Collins has been listening to the records the Dirtbombs cover on Party Store since they came out, though—which for most of these songs means the 80s or early 90s, during techno’s initial rise. Though in those years he was devoting himself to bringing back the glorious sloppiness of garage rock’s first boom, it’s no stretch to believe that he genuinely loved techno at the same time, despite its machinelike precision. Detroit’s black-oriented radio stations were among the few broadcast outlets where an unsuspecting fan could discover Kraftwerk while the band’s records were still new, and the robotic Germans would rub elbows on DJs’ playlists with relatively warm-blooded acts like Funkadelic—a juxtaposition that helped inspire the birth of techno in the first place.
The slow depopulation of Detroit since the 50s, which has lately inspired roughly a bazillion irritating economic-apocalypse trend pieces, plays into this dynamic too. Abandoned warehouses, mansions, and high-rises are a boon to anyone looking for a place to throw a rave, have band practice, or just live. The shrinking population has also made it harder for people to stick to just one scene, like they seem to prefer to do in bigger cities.
Techno is as much a part of Detroit’s musical fabric as garage rock or Motown, with just as diverse an audience. Back when the Detroit Electronic Music Festival (now called “Movement”) was still free, it drew ravers, young rockers, hip-hop heads, middle-aged guys who looked like auto workers, and all sorts of other folks. Seen in this light, Party Store is as much a tribute to Collins’s hometown as the famously cheap video for the Gories’ cover of Machine’s “There but for the Grace of God Go I”—by using some of the Motor City’s most burned-out scenery as a backdrop, the band proudly claimed it as their own. The Dirtbombs covering techno is as thoroughly and profoundly in the spirit of Detroit as radio stations mixing Kraftwerk and George Clinton or garage punks hanging out with ravers.
As weird a proposition as “Mick Collins covering Detroit techno songs” might seem on first blush, it turns out to be several times weirder when you actually get down to listening to the album. No one I’ve talked to who’s heard Party Store—a tiny group, granted, all of whom got promo copies in advance of its February 1 release, but a group that contains fans of Mick Collins, fans of techno, and fans of both—likes it. Personally I’d put it in the early running for a spot on my list of the top ten albums of 2011.

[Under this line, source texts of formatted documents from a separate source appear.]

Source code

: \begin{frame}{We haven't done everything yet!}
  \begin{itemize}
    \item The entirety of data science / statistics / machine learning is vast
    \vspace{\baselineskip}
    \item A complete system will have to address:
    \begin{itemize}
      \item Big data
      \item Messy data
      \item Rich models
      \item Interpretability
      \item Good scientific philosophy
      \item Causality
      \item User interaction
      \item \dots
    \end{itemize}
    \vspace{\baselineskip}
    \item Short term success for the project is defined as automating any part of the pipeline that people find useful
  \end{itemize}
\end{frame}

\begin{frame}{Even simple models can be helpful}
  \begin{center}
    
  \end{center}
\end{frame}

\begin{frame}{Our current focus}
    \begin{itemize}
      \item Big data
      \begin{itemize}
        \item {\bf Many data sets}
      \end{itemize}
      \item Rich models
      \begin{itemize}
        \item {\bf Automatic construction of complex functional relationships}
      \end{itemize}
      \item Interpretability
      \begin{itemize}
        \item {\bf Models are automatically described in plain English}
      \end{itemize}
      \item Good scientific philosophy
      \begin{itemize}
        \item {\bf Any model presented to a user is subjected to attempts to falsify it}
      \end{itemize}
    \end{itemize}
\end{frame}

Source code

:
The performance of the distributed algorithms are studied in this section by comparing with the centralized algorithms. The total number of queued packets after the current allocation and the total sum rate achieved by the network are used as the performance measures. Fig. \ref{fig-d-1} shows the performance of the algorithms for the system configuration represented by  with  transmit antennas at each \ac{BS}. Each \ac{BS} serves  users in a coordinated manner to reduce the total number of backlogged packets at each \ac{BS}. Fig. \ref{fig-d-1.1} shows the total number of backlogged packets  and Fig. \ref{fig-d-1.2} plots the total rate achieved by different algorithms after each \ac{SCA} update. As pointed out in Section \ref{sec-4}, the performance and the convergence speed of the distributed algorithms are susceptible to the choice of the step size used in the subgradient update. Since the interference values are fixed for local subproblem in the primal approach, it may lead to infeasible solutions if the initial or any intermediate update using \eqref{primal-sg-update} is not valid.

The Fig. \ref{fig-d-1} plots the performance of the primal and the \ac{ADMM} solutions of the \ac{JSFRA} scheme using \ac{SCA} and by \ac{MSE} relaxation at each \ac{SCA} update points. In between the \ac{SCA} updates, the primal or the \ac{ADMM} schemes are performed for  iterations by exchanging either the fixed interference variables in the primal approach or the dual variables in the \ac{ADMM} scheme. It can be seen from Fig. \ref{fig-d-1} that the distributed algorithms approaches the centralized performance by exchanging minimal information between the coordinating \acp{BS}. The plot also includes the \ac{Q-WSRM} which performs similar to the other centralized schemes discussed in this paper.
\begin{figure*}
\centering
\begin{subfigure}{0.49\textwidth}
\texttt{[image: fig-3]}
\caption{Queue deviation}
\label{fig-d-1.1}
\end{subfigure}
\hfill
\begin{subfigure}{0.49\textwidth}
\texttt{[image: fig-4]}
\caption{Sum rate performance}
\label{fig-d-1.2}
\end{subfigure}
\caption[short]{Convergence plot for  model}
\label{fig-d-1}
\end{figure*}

“Cosmic Cars,” a 1982 single by electro supergroup Cybotron, is admittedly an off-putting song to start the record with. The original was like a slightly funkier Kraftwerk tune, and its minimal, repetitive, awkward melody doesn’t benefit from being run over by a five-piece rock band. The Dirtbombs’ customary double-drummer lineup is in full force—the album also uses a lot of what seem to be electronic or triggered drums, likewise played live—and that approach hardly flatters the chilly exactitude of the source material. Things get better from there, though. A relatively faithful version of A Number of Names’ funk-tinged 1981 single “Sharevari” proves much more amenable to the Dirtbombs treatment. Its thumping, uncluttered psychedelic groove suggests Liquid Liquid after a Nuggets binge, topped off by Collins speak-singing in a faux French accent that drips with fromage—he plays up the cheese even more shamelessly than the already corny original.
That same playfulness—the feeling that Collins is leading us on a gleeful tear through a corner of his formidable record collection—pops up again in the group’s take on Derrick May’s soulful, R&B-inflected 1987 “Strings of Life.” Collins struggles audibly with a tricky rhythm-piano part he’s transposed to guitar, and he has almost as much trouble keeping the guitar in tune (hardly an unheard-of problem for him). It might just be the best take he had in him. But honestly it seems more like a nod to the comic potential inherent in the whole Party Store project—a notoriously fast-and-loose rock band tackling music originally made with sequencers is so certain to produce slapstick that it seems rude to assume the pileups are unintentional.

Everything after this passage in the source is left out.